[Opening Dataset records section]

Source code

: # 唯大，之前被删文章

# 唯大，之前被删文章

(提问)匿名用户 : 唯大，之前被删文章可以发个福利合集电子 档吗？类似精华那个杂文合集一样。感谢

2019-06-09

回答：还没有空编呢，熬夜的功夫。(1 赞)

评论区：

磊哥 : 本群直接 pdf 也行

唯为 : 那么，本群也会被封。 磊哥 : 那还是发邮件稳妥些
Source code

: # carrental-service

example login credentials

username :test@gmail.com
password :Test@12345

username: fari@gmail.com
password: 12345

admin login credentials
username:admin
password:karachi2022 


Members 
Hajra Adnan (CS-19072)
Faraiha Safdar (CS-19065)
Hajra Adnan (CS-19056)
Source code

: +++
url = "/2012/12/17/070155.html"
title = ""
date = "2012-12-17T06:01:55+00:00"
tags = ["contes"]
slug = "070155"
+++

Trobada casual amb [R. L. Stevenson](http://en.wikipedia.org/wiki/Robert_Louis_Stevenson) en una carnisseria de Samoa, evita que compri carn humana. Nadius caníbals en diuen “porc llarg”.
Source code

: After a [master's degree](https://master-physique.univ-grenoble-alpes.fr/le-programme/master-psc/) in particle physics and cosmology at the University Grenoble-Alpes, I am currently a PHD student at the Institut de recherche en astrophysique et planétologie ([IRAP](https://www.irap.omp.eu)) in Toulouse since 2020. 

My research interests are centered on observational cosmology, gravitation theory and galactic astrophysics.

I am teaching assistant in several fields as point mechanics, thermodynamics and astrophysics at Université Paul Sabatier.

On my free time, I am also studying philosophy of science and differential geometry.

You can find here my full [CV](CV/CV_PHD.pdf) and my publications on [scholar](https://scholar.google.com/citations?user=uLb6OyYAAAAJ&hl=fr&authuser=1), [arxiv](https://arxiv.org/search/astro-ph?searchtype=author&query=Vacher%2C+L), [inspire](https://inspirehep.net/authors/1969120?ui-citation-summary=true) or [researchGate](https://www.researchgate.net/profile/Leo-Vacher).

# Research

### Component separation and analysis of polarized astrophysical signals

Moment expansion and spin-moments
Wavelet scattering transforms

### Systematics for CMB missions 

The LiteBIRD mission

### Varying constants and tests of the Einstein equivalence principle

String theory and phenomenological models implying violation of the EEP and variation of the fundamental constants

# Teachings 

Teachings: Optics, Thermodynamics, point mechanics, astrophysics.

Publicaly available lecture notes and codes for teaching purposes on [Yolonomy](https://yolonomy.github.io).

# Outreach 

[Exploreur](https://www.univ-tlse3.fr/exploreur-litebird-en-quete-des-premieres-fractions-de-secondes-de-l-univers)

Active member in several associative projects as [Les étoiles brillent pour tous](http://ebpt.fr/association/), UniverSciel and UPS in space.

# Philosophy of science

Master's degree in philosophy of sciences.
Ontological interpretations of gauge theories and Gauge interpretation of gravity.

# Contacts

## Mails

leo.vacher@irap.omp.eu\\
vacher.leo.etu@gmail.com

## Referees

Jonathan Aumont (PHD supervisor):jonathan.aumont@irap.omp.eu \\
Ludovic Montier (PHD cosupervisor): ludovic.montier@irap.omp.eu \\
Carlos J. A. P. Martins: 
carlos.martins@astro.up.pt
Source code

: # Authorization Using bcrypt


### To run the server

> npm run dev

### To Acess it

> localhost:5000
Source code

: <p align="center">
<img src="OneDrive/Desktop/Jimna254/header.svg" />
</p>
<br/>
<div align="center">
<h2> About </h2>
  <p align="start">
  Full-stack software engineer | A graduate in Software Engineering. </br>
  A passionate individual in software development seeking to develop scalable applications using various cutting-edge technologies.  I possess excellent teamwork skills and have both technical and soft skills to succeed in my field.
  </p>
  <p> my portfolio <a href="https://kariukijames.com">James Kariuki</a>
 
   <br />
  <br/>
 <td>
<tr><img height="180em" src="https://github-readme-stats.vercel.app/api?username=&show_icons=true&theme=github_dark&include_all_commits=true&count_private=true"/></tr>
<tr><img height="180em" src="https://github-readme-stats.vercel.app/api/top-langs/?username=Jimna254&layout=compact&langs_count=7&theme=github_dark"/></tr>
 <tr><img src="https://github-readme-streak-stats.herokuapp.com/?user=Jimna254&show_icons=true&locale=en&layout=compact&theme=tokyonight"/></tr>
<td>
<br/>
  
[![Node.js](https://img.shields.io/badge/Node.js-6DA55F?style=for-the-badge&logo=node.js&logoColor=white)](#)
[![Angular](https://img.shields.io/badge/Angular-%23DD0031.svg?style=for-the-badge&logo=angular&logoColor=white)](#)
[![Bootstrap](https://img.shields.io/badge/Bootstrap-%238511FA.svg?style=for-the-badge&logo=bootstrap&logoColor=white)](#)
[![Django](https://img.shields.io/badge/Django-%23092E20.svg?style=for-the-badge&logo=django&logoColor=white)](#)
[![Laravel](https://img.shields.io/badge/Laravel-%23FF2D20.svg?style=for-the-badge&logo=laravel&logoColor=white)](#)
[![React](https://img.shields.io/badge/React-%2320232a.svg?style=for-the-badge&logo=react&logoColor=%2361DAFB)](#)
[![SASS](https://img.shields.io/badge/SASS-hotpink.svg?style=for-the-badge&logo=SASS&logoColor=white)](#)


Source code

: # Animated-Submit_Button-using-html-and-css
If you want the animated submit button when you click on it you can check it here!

[Closing Dataset records section]

Give back every line of the data exactly as it was written.

» Response box:
Source code

: # 唯大，之前被删文章

# 唯大，之前被删文章

(提问)匿名用户 : 唯大，之前被删文章可以发个福利合集电子 档吗？类似精华那个杂文合集一样。感谢

2019-06-09

回答：还没有空编呢，熬夜的功夫。(1 赞)

评论区：

磊哥 : 本群直接 pdf 也行

唯为 : 那么，本群也会被封。 磊哥 : 那还是发邮件稳妥些
Source code

: # carrental-service

example login credentials

username :test@gmail.com
password :Test@12345

username: fari@gmail.com
password: 12345

admin login credentials
username:admin
password:karachi2022 


Members 
Hajra Adnan (CS-19072)
Faraiha Safdar (CS-19065)
Hajra Adnan (CS-19056)
Source code

: +++
url = "/2012/12/17/070155.html"
title = ""
date = "2012-12-17T06:01:55+00:00"
tags = ["contes"]
slug = "070155"
+++

Trobada casual amb [R. L. Stevenson](http://en.wikipedia.org/wiki/Robert_Louis_Stevenson) en una carnisseria de Samoa, evita que compri carn humana. Nadius caníbals en diuen “porc llarg”.
Source code

: After a [master's degree](https://master-physique.univ-grenoble-alpes.fr/le-programme/master-psc/) in particle physics and cosmology at the University Grenoble-Alpes, I am currently a PHD student at the Institut de recherche en astrophysique et planétologie ([IRAP](https://www.irap.omp.eu)) in Toulouse since 2020. 

My research interests are centered on observational cosmology, gravitation theory and galactic astrophysics.

I am teaching assistant in several fields as point mechanics, thermodynamics and astrophysics at Université Paul Sabatier.

On my free time, I am also studying philosophy of science and differential geometry.

You can find here my full [CV](CV/CV_PHD.pdf) and my publications on [scholar](https://scholar.google.com/citations?user=uLb6OyYAAAAJ&hl=fr&authuser=1), [arxiv](https://arxiv.org/search/astro-ph?searchtype=author&query=Vacher%2C+L), [inspire](https://inspirehep.net/authors/1969120?ui-citation-summary=true) or [researchGate](https://www.researchgate.net/profile/Leo-Vacher).

# Research

### Component separation and analysis of polarized astrophysical signals

Moment expansion and spin-moments
Wavelet scattering transforms

### Systematics for CMB missions 

The LiteBIRD mission

### Varying constants and tests of the Einstein equivalence principle

String theory and phenomenological models implying violation of the EEP and variation of the fundamental constants

# Teachings 

Teachings: Optics, Thermodynamics, point mechanics, astrophysics.

Publicaly available lecture notes and codes for teaching purposes on [Yolonomy](https://yolonomy.github.io).

# Outreach 

[Exploreur](https://www.univ-tlse3.fr/exploreur-litebird-en-quete-des-premieres-fractions-de-secondes-de-l-univers)

Active member in several associative projects as [Les étoiles brillent pour tous](http://ebpt.fr/association/), UniverSciel and UPS in space.

# Philosophy of science

Master's degree in philosophy of sciences.
Ontological interpretations of gauge theories and Gauge interpretation of gravity.

# Contacts

## Mails

leo.vacher@irap.omp.eu\\
vacher.leo.etu@gmail.com

## Referees

Jonathan Aumont (PHD supervisor):jonathan.aumont@irap.omp.eu \\
Ludovic Montier (PHD cosupervisor): ludovic.montier@irap.omp.eu \\
Carlos J. A. P. Martins: 
carlos.martins@astro.up.pt
Source code

: # Authorization Using bcrypt


### To run the server

> npm run dev

### To Acess it

> localhost:5000
Source code

: <p align="center">
<img src="OneDrive/Desktop/Jimna254/header.svg" />
</p>
<br/>
<div align="center">
<h2> About </h2>
  <p align="start">
  Full-stack software engineer | A graduate in Software Engineering. </br>
  A passionate individual in software development seeking to develop scalable applications using various cutting-edge technologies.  I possess excellent teamwork skills and have both technical and soft skills to succeed in my field.
  </p>
  <p> my portfolio <a href="https://kariukijames.com">James Kariuki</a>
 
   <br />
  <br/>
 <td>
<tr><img height="180em" src="https://github-readme-stats.vercel.app/api?username=&show_icons=true&theme=github_dark&include_all_commits=true&count_private=true"/></tr>
<tr><img height="180em" src="https://github-readme-stats.vercel.app/api/top-langs/?username=Jimna254&layout=compact&langs_count=7&theme=github_dark"/></tr>
 <tr><img src="https://github-readme-streak-stats.herokuapp.com/?user=Jimna254&show_icons=true&locale=en&layout=compact&theme=tokyonight"/></tr>
<td>
<br/>
  
[![Node.js](https://img.shields.io/badge/Node.js-6DA55F?style=for-the-badge&logo=node.js&logoColor=white)](#)
[![Angular](https://img.shields.io/badge/Angular-%23DD0031.svg?style=for-the-badge&logo=angular&logoColor=white)](#)
[![Bootstrap](https://img.shields.io/badge/Bootstrap-%238511FA.svg?style=for-the-badge&logo=bootstrap&logoColor=white)](#)
[![Django](https://img.shields.io/badge/Django-%23092E20.svg?style=for-the-badge&logo=django&logoColor=white)](#)
[![Laravel](https://img.shields.io/badge/Laravel-%23FF2D20.svg?style=for-the-badge&logo=laravel&logoColor=white)](#)
[![React](https://img.shields.io/badge/React-%2320232a.svg?style=for-the-badge&logo=react&logoColor=%2361DAFB)](#)
[![SASS](https://img.shields.io/badge/SASS-hotpink.svg?style=for-the-badge&logo=SASS&logoColor=white)](#)


Source code

: # Animated-Submit_Button-using-html-and-css
If you want the animated submit button when you click on it you can check it here!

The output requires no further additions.